▶ [Task goal]: Report all lines below with the word "cost".

▶ [Supplied records]:
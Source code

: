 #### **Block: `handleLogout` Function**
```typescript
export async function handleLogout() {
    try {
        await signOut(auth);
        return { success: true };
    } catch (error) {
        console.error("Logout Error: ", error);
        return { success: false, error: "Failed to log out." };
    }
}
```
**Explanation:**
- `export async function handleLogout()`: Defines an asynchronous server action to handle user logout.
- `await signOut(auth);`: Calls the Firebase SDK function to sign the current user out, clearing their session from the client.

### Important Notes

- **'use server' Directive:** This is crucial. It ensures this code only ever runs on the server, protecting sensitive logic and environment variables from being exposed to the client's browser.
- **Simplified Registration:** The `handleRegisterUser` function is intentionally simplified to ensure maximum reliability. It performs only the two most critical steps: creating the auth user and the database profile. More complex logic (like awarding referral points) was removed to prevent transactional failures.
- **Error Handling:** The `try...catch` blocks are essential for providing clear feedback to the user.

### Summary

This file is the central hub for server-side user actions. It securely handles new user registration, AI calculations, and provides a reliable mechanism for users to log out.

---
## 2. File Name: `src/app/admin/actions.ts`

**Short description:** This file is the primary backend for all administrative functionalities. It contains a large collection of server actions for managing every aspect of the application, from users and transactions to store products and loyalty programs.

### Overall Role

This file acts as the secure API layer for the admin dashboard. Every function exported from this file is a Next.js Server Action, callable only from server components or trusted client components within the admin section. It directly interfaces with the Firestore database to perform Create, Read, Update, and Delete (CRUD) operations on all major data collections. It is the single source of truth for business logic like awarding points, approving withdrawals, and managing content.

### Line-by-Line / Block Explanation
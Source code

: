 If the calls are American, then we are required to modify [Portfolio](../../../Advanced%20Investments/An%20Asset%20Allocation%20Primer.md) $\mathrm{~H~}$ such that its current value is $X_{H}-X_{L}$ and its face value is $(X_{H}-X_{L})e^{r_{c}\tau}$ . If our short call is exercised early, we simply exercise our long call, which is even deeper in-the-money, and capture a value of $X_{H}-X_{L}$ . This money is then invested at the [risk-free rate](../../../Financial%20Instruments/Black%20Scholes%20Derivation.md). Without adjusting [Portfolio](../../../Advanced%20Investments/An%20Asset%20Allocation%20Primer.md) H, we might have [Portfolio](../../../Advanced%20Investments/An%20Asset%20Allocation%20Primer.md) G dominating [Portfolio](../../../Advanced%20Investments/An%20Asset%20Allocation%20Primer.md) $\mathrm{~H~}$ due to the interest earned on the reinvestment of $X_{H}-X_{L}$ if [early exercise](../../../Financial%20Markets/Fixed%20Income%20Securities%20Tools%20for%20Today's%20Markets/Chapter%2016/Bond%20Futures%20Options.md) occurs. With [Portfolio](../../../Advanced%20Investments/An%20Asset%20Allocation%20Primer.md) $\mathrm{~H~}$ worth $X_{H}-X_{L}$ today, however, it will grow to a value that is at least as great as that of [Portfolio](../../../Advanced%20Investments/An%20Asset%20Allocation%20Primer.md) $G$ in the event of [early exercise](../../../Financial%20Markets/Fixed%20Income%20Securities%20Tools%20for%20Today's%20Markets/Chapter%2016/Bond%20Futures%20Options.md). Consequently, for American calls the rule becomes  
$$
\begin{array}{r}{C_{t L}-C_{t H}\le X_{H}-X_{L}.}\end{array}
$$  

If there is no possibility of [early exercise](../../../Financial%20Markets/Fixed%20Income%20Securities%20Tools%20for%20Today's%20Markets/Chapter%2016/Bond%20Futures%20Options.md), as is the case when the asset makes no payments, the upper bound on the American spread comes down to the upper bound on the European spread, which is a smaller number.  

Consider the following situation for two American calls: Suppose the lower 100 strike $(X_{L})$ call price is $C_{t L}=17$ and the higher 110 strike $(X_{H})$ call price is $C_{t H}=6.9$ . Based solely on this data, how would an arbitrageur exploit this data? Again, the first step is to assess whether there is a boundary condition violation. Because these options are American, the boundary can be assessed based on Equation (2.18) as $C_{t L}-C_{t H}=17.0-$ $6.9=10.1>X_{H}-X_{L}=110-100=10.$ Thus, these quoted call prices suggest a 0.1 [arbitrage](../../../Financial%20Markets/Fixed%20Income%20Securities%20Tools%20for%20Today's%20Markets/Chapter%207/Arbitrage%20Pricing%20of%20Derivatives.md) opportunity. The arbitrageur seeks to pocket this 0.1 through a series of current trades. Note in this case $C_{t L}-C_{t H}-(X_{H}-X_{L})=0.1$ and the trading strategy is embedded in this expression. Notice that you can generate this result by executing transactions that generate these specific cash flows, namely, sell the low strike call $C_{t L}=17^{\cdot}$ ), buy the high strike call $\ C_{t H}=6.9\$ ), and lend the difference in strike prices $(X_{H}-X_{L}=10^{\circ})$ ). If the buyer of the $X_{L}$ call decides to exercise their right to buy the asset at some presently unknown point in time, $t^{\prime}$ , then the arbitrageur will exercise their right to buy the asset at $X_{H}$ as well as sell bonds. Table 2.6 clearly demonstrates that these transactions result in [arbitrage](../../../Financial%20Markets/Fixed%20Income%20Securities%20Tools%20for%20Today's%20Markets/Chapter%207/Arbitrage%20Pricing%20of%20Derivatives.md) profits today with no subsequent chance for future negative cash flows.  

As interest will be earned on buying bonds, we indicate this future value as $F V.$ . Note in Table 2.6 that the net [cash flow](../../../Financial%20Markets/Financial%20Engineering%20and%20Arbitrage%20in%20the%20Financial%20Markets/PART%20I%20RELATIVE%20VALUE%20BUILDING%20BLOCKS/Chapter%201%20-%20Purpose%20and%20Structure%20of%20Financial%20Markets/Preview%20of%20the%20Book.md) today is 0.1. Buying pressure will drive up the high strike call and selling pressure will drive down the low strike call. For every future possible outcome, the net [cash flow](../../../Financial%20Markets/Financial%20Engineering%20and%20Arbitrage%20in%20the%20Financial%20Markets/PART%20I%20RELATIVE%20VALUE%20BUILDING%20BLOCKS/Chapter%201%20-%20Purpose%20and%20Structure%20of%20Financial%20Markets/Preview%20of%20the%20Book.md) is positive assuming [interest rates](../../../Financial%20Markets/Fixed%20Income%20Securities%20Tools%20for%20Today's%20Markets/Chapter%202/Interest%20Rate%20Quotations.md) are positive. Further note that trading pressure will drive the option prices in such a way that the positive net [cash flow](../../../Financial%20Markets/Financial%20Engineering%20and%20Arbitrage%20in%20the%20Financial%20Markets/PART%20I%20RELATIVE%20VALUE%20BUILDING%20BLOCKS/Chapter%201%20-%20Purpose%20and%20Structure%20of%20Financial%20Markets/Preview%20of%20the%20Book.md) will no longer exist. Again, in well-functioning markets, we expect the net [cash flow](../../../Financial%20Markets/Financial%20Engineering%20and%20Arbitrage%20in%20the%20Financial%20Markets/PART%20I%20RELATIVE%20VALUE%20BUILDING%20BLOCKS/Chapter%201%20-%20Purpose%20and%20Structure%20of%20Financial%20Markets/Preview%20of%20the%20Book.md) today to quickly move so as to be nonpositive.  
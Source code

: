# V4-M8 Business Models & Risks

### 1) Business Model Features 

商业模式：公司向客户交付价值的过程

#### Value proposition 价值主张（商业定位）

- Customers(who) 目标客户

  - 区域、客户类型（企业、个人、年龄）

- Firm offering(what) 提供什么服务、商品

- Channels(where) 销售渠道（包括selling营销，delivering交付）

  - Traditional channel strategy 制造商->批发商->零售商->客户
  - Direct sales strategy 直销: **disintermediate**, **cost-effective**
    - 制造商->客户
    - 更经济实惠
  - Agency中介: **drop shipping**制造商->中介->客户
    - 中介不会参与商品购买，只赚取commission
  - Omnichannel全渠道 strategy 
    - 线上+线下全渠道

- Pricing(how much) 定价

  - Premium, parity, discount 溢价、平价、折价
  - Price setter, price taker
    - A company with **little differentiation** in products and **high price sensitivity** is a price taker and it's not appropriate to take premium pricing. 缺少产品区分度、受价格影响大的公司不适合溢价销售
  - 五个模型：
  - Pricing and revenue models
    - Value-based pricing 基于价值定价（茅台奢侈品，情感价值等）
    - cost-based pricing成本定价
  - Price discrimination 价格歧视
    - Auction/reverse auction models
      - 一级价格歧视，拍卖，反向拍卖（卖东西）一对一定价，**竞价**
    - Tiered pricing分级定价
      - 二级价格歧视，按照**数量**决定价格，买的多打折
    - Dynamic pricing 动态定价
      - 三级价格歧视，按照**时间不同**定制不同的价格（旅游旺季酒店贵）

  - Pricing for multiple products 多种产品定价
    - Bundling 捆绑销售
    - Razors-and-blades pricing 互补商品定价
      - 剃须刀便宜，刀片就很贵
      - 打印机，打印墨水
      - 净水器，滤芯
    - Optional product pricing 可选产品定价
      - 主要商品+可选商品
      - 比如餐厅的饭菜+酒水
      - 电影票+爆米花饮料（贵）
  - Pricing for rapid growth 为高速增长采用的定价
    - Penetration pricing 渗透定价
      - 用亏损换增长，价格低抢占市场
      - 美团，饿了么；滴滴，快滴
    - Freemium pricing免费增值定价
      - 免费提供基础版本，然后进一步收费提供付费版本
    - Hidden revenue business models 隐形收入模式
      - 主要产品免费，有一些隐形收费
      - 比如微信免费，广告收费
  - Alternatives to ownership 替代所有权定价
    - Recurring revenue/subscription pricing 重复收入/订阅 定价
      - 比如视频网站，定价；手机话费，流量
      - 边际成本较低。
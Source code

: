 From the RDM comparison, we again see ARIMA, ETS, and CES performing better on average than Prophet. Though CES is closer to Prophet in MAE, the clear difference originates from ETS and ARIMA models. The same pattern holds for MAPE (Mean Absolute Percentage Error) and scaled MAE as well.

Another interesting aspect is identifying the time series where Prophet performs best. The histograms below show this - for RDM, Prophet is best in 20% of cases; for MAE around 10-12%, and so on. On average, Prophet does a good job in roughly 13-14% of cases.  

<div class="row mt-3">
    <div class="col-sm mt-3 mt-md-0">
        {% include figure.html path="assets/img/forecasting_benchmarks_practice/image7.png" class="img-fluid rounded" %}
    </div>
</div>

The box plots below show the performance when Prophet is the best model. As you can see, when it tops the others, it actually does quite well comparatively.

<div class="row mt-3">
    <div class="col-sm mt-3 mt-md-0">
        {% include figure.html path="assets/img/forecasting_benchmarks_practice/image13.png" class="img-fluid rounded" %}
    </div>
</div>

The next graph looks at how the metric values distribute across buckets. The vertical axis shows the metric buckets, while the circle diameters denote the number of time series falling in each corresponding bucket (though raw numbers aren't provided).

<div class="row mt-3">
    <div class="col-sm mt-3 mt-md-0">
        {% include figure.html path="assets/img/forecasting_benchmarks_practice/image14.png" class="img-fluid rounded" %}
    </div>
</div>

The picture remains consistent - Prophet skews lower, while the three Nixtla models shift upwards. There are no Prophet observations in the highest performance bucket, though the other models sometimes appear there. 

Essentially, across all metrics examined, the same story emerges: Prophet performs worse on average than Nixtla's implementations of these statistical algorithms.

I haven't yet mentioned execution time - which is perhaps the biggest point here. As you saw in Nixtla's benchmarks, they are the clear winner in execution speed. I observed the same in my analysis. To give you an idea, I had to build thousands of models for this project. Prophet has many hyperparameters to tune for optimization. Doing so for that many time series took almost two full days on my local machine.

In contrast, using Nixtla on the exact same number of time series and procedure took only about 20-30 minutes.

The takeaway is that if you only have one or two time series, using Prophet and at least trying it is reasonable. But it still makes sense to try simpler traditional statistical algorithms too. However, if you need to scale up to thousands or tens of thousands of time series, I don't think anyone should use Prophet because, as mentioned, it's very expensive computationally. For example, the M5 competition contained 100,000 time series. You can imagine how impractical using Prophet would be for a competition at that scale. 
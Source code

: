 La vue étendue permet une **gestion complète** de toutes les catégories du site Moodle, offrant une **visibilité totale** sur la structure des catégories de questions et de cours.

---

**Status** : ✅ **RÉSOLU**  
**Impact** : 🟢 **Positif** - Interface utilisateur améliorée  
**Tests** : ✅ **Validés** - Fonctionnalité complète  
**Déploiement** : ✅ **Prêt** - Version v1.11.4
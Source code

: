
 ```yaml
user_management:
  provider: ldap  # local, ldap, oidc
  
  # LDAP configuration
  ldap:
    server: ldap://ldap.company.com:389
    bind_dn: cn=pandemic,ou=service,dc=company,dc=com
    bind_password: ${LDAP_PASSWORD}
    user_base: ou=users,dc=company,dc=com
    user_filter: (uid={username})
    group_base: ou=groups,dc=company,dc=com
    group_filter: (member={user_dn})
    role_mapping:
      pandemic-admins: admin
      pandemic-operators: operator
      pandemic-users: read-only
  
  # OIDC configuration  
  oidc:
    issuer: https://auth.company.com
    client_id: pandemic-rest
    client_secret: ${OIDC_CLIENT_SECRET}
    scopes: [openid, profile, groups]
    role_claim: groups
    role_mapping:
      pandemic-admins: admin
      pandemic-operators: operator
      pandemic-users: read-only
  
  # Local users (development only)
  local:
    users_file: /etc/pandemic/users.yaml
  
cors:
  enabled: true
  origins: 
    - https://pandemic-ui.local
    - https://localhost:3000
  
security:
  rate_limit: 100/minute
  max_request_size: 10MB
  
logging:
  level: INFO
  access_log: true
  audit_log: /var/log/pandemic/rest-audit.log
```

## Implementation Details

▶ [Result below]:
  - Direct sales strategy 直销: **disintermediate**, **cost-effective**
    - cost-based pricing成本定价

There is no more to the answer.